◆ **Work request**: What lines of the data hold the string "texttt"? Pull each one out.

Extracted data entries
╭──

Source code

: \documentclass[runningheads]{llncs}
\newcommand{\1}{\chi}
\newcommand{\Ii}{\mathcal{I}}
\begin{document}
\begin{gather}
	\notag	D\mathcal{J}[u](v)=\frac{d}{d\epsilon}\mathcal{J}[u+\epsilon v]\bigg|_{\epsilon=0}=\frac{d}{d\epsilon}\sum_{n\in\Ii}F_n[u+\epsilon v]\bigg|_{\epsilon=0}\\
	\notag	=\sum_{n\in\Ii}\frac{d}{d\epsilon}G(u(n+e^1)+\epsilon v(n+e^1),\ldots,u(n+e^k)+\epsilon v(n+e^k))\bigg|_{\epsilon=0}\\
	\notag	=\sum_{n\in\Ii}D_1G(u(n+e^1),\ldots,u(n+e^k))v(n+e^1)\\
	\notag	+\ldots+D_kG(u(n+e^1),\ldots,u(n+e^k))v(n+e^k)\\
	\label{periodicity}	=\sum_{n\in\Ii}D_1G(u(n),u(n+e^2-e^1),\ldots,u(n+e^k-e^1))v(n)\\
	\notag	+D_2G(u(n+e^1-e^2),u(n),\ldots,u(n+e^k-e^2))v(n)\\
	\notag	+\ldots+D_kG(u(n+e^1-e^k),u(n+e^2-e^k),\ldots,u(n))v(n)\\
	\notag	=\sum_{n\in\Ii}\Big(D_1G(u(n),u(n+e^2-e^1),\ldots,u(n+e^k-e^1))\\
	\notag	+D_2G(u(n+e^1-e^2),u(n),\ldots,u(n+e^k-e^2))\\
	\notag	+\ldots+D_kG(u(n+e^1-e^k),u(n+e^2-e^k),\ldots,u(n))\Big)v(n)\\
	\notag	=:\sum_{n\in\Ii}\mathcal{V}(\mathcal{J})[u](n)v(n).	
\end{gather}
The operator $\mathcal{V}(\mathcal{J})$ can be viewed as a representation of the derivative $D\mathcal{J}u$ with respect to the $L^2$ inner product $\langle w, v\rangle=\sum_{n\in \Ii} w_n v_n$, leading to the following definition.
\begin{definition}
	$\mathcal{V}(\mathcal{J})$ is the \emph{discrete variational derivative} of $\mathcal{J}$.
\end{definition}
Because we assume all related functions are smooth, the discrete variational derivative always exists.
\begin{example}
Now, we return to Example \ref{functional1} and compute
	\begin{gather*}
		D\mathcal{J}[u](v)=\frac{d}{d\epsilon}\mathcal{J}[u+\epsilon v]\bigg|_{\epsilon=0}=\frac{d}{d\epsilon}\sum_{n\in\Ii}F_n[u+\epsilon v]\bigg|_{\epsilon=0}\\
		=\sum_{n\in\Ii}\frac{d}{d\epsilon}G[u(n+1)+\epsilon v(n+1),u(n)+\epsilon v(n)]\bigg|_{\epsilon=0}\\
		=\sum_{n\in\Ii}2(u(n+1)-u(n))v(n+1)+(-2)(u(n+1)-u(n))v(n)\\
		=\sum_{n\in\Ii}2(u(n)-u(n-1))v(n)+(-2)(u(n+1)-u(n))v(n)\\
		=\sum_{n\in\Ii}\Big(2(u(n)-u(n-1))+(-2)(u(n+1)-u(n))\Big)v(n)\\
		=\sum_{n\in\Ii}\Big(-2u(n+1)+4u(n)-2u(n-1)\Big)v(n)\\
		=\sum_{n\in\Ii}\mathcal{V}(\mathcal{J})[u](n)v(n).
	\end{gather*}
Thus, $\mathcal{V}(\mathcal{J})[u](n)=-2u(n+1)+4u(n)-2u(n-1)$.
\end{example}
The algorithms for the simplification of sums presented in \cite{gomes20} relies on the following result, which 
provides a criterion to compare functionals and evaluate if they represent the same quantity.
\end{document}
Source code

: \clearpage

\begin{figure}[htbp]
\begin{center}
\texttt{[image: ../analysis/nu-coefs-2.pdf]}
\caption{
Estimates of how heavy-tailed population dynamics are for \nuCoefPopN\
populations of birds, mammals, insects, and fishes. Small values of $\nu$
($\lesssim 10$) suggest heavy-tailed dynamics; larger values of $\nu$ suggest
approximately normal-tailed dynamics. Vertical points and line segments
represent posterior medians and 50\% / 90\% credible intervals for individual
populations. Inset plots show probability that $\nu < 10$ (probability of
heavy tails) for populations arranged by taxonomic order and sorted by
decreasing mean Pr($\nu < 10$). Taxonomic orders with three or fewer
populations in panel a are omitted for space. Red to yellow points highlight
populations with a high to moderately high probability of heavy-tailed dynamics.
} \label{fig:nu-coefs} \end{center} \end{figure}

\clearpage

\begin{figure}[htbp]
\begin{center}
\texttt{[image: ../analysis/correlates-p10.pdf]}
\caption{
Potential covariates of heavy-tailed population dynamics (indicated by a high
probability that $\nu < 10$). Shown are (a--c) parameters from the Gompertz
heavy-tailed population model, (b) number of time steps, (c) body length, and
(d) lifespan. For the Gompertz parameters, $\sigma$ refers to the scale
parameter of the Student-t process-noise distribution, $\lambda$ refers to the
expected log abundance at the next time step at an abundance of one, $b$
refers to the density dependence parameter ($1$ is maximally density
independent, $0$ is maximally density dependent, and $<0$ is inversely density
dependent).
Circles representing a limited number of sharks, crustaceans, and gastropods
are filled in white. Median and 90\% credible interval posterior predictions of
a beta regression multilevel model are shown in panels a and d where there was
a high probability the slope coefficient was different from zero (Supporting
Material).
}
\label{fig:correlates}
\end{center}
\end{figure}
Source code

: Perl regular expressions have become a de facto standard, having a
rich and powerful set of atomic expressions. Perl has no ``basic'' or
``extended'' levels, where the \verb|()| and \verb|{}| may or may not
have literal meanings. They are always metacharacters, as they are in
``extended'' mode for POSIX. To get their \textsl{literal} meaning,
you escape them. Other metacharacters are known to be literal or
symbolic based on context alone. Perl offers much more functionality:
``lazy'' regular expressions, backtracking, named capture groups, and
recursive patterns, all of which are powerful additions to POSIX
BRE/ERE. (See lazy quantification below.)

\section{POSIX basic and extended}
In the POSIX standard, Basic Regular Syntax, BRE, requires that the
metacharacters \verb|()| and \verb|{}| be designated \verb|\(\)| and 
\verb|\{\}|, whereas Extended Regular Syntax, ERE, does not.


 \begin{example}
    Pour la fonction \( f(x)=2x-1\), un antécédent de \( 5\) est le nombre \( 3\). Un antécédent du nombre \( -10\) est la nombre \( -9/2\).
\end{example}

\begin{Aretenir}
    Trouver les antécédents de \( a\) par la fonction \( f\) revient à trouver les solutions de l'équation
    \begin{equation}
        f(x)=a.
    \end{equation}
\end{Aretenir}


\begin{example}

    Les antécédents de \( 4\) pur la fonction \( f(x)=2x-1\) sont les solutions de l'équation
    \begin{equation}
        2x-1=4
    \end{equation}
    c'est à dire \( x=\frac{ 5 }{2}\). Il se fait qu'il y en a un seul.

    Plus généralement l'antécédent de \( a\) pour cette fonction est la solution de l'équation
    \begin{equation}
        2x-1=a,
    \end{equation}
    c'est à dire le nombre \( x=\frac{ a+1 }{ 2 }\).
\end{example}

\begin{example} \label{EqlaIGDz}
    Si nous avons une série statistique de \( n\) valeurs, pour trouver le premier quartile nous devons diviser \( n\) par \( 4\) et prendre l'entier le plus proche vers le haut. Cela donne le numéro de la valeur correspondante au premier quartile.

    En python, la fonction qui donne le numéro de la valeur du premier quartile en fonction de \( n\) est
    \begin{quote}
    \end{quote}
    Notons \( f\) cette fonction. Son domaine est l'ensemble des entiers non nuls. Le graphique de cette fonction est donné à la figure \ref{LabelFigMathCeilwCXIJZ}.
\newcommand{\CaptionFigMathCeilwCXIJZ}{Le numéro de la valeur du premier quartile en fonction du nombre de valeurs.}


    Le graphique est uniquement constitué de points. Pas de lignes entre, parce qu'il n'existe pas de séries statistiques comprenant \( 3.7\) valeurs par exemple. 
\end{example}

╰──

◆ **Written response**:
\texttt{[image: ../analysis/nu-coefs-2.pdf]}
\texttt{[image: ../analysis/correlates-p10.pdf]}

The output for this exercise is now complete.